Directions:
Whenever a line in this data holds the word "Android", report that line in full.

* * * *

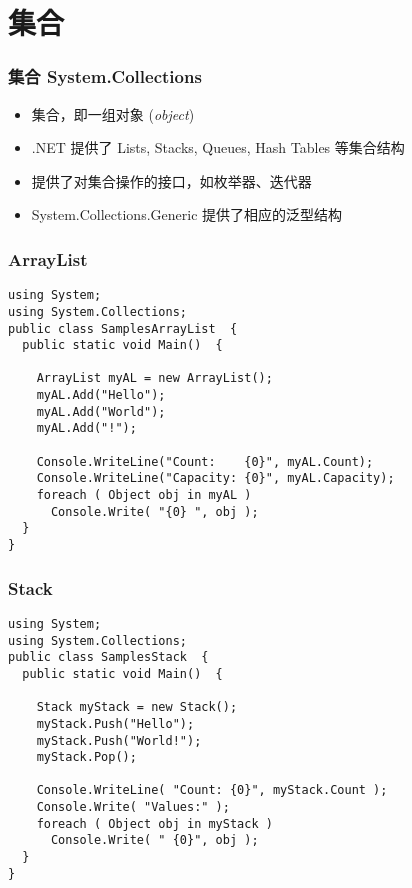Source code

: 
\section{集合}

\begin{frame}
\frametitle{集合 System.Collections}

\begin{itemize}
\setlength{\itemsep}{8pt plus 1pt}
\item 集合，即一组对象 (\textit{object})
\item .NET 提供了 Lists, Stacks, Queues, Hash Tables 等集合结构
\item 提供了对集合操作的接口，如枚举器、迭代器
\item System.Collections.Generic 提供了相应的泛型结构
\end{itemize}

\end{frame}

\begin{frame}[fragile]
\frametitle{ArrayList}
\begin{lstlisting}
using System;
using System.Collections;
public class SamplesArrayList  {
  public static void Main()  {

    ArrayList myAL = new ArrayList();
    myAL.Add("Hello");
    myAL.Add("World");
    myAL.Add("!");

    Console.WriteLine("Count:    {0}", myAL.Count);
    Console.WriteLine("Capacity: {0}", myAL.Capacity);
    foreach ( Object obj in myAL )
      Console.Write( "{0} ", obj );
  }
}
\end{lstlisting}
\end{frame}

\begin{frame}[fragile]
\frametitle{Stack}
\begin{lstlisting}
using System;
using System.Collections;
public class SamplesStack  {
  public static void Main()  {

    Stack myStack = new Stack();
    myStack.Push("Hello");
    myStack.Push("World!");
    myStack.Pop();

    Console.WriteLine( "Count: {0}", myStack.Count );
    Console.Write( "Values:" );
    foreach ( Object obj in myStack )
      Console.Write( " {0}", obj );
  }
}
\end{lstlisting}
\end{frame}

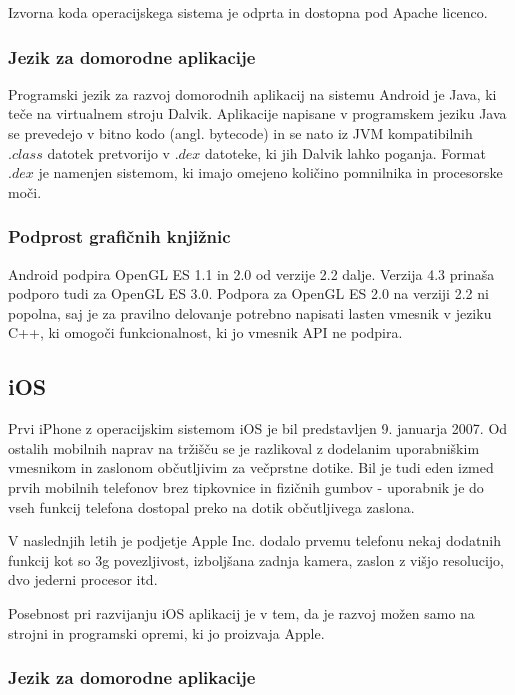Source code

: Izvorna koda operacijskega sistema je odprta in dostopna pod Apache licenco.

\subsubsection{Jezik za domorodne aplikacije}

Programski jezik za razvoj domorodnih aplikacij na sistemu Android je Java, ki teče na virtualnem stroju Dalvik. Aplikacije napisane v programskem jeziku Java se prevedejo v bitno kodo (angl. bytecode) in se nato iz JVM kompatibilnih $.class$ datotek pretvorijo v $.dex$ datoteke, ki jih Dalvik lahko poganja. Format $.dex$ je namenjen sistemom, ki imajo omejeno količino pomnilnika in procesorske moči.

\subsubsection{Podprost grafičnih knjižnic}

Android podpira OpenGL ES 1.1 in 2.0 od verzije 2.2 dalje. Verzija 4.3 prinaša podporo tudi za OpenGL ES 3.0. Podpora za OpenGL ES 2.0 na verziji 2.2 ni popolna, saj je za pravilno delovanje potrebno napisati lasten vmesnik v jeziku C++, ki omogoči funkcionalnost, ki jo vmesnik API ne podpira.

\subsection{iOS}

Prvi iPhone z operacijskim sistemom iOS \cite{ios} je bil predstavljen 9. januarja 2007. Od ostalih mobilnih naprav na tržišču se je razlikoval z dodelanim uporabniškim vmesnikom in zaslonom občutljivim za večprstne dotike. Bil je tudi eden izmed prvih mobilnih telefonov brez tipkovnice in fizičnih gumbov - uporabnik je do vseh funkcij telefona dostopal preko na dotik občutljivega zaslona.

V naslednjih letih je podjetje Apple Inc. dodalo prvemu telefonu nekaj dodatnih funkcij kot so 3g povezljivost, izboljšana zadnja kamera, zaslon z višjo resolucijo, dvo jederni procesor itd.

Posebnost pri razvijanju iOS aplikacij je v tem, da je razvoj možen samo na strojni in programski opremi, ki jo proizvaja Apple.

\subsubsection{Jezik za domorodne aplikacije} 

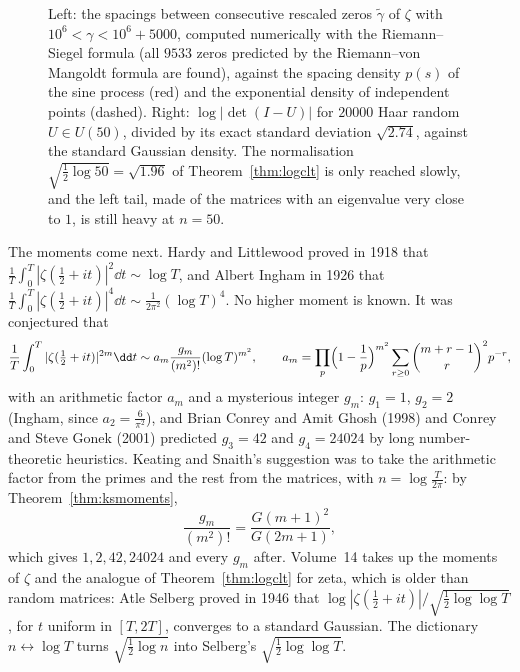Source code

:\begin{figure}[ht]
\centering
{}
\caption{Left: the spacings between consecutive rescaled zeros $\tilde\gamma$ of $\zeta$ with $10^6<\gamma<10^6+5000$, computed numerically with the Riemann--Siegel formula (all $9533$ zeros predicted by the
Riemann--von Mangoldt formula are found), against the spacing density $p(s)$ of the sine process (red) and the exponential density of independent points (dashed). Right: $\log|\det(I-U)|$ for $20000$ Haar random $U\in U(50)$, divided
by its exact standard deviation $\sqrt{2.74}$, against the standard Gaussian density. The normalisation $\sqrt{\frac12\log50}=\sqrt{1.96}$ of Theorem~\ref{thm:logclt} is only reached slowly, and the left tail, made of the matrices
with an eigenvalue very close to $1$, is still heavy at $n=50$.}
\label{fig:zeta}
\end{figure}

The moments come next. Hardy and Littlewood proved in 1918 that $\frac1T\int_0^T|\zeta(\frac12+it)|^2\dd t\sim\log T$, and Albert Ingham in 1926 that $\frac1T\int_0^T|\zeta(\frac12+it)|^4\dd t\sim\frac1{2\pi^2}(\log T)^4$. No higher moment is known. It was
conjectured that
\[
\frac1T\int_0^T|\zeta(\tfrac12+it)|^{2m}\dd t\sim a_m\frac{g_m}{(m^2)!}(\log T)^{m^2},\qquad a_m=\prod_p\Bigl(1-\frac1p\Bigr)^{m^2}\sum_{r\ge0}\binom{m+r-1}r^2p^{-r},
\]
with an arithmetic factor $a_m$ and a mysterious integer $g_m$: $g_1=1$, $g_2=2$ (Ingham, since $a_2=\frac6{\pi^2}$), and Brian Conrey and Amit Ghosh (1998) and Conrey and Steve Gonek (2001) predicted $g_3=42$ and
$g_4=24024$ by long number-theoretic heuristics. Keating and Snaith's suggestion was to take the arithmetic factor from the primes and the rest from the matrices, with $n=\log\frac T{2\pi}$: by Theorem~\ref{thm:ksmoments},
\[
\frac{g_m}{(m^2)!}=\frac{G(m+1)^2}{G(2m+1)},
\]
which gives $1,2,42,24024$ and every $g_m$ after. Volume~14 takes up the moments of $\zeta$ and the analogue of Theorem~\ref{thm:logclt} for zeta, which is older than random matrices: Atle Selberg proved in 1946 that
$\log|\zeta(\frac12+it)|/\sqrt{\frac12\log\log T}$, for $t$ uniform in $[T,2T]$, converges to a standard Gaussian. The dictionary $n\leftrightarrow\log T$ turns $\sqrt{\frac12\log n}$ into Selberg's $\sqrt{\frac12\log\log T}$.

* * * *

Task response:
Programski jezik za razvoj domorodnih aplikacij na sistemu Android je Java, ki teče na virtualnem stroju Dalvik. Aplikacije napisane v programskem jeziku Java se prevedejo v bitno kodo (angl. bytecode) in se nato iz JVM kompatibilnih $.class$ datotek pretvorijo v $.dex$ datoteke, ki jih Dalvik lahko poganja. Format $.dex$ je namenjen sistemom, ki imajo omejeno količino pomnilnika in procesorske moči.
Android podpira OpenGL ES 1.1 in 2.0 od verzije 2.2 dalje. Verzija 4.3 prinaša podporo tudi za OpenGL ES 3.0. Podpora za OpenGL ES 2.0 na verziji 2.2 ni popolna, saj je za pravilno delovanje potrebno napisati lasten vmesnik v jeziku C++, ki omogoči funkcionalnost, ki jo vmesnik API ne podpira.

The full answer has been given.